-------- PROVIDED RECORDS

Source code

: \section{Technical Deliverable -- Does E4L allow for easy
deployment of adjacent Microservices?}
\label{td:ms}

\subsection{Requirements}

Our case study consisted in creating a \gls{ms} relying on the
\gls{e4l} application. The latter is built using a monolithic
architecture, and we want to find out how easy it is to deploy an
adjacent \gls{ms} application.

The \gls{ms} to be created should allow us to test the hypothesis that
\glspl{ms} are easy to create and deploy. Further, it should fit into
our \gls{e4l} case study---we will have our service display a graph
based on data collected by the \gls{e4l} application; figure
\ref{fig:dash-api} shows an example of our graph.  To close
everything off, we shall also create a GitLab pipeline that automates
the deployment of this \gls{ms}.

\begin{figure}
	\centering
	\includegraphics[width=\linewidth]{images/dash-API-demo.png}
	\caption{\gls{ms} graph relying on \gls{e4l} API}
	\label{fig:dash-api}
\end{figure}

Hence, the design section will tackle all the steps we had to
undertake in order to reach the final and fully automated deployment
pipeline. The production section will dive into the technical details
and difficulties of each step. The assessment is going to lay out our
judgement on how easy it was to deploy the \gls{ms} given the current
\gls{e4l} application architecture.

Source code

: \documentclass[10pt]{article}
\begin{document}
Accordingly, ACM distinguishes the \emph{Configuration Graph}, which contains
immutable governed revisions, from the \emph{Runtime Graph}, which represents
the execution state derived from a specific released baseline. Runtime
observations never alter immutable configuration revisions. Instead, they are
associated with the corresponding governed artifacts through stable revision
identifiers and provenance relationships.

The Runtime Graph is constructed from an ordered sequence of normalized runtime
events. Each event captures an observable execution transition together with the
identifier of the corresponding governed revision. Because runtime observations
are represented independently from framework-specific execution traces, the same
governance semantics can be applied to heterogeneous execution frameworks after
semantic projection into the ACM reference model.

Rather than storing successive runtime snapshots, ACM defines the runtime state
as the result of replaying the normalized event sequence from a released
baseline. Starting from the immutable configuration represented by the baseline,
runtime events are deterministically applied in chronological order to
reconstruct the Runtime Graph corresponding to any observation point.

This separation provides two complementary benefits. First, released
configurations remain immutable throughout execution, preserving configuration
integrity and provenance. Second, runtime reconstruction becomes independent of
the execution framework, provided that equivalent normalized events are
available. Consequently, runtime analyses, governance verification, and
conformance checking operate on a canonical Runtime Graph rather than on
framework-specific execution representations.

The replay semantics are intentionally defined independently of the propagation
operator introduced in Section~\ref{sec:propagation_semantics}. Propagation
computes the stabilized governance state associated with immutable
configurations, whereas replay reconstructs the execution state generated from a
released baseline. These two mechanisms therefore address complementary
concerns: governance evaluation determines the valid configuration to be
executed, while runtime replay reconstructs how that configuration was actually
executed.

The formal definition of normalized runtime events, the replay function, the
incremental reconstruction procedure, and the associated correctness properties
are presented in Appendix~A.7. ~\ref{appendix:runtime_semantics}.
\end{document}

----------------

REQUIRED ACTION:
Please transcribe all of the records, keeping every line exactly as it is.

SOLVED EXERCISE:
Source code

: \section{Technical Deliverable -- Does E4L allow for easy
deployment of adjacent Microservices?}
\label{td:ms}

\subsection{Requirements}

Our case study consisted in creating a \gls{ms} relying on the
\gls{e4l} application. The latter is built using a monolithic
architecture, and we want to find out how easy it is to deploy an
adjacent \gls{ms} application.

The \gls{ms} to be created should allow us to test the hypothesis that
\glspl{ms} are easy to create and deploy. Further, it should fit into
our \gls{e4l} case study---we will have our service display a graph
based on data collected by the \gls{e4l} application; figure
\ref{fig:dash-api} shows an example of our graph.  To close
everything off, we shall also create a GitLab pipeline that automates
the deployment of this \gls{ms}.

\begin{figure}
	\centering
	\includegraphics[width=\linewidth]{images/dash-API-demo.png}
	\caption{\gls{ms} graph relying on \gls{e4l} API}
	\label{fig:dash-api}
\end{figure}

Hence, the design section will tackle all the steps we had to
undertake in order to reach the final and fully automated deployment
pipeline. The production section will dive into the technical details
and difficulties of each step. The assessment is going to lay out our
judgement on how easy it was to deploy the \gls{ms} given the current
\gls{e4l} application architecture.

Source code

: \documentclass[10pt]{article}
\begin{document}
Accordingly, ACM distinguishes the \emph{Configuration Graph}, which contains
immutable governed revisions, from the \emph{Runtime Graph}, which represents
the execution state derived from a specific released baseline. Runtime
observations never alter immutable configuration revisions. Instead, they are
associated with the corresponding governed artifacts through stable revision
identifiers and provenance relationships.

The Runtime Graph is constructed from an ordered sequence of normalized runtime
events. Each event captures an observable execution transition together with the
identifier of the corresponding governed revision. Because runtime observations
are represented independently from framework-specific execution traces, the same
governance semantics can be applied to heterogeneous execution frameworks after
semantic projection into the ACM reference model.

Rather than storing successive runtime snapshots, ACM defines the runtime state
as the result of replaying the normalized event sequence from a released
baseline. Starting from the immutable configuration represented by the baseline,
runtime events are deterministically applied in chronological order to
reconstruct the Runtime Graph corresponding to any observation point.

This separation provides two complementary benefits. First, released
configurations remain immutable throughout execution, preserving configuration
integrity and provenance. Second, runtime reconstruction becomes independent of
the execution framework, provided that equivalent normalized events are
available. Consequently, runtime analyses, governance verification, and
conformance checking operate on a canonical Runtime Graph rather than on
framework-specific execution representations.

The replay semantics are intentionally defined independently of the propagation
operator introduced in Section~\ref{sec:propagation_semantics}. Propagation
computes the stabilized governance state associated with immutable
configurations, whereas replay reconstructs the execution state generated from a
released baseline. These two mechanisms therefore address complementary
concerns: governance evaluation determines the valid configuration to be
executed, while runtime replay reconstructs how that configuration was actually
executed.

The formal definition of normalized runtime events, the replay function, the
incremental reconstruction procedure, and the associated correctness properties
are presented in Appendix~A.7. ~\ref{appendix:runtime_semantics}.
\end{document}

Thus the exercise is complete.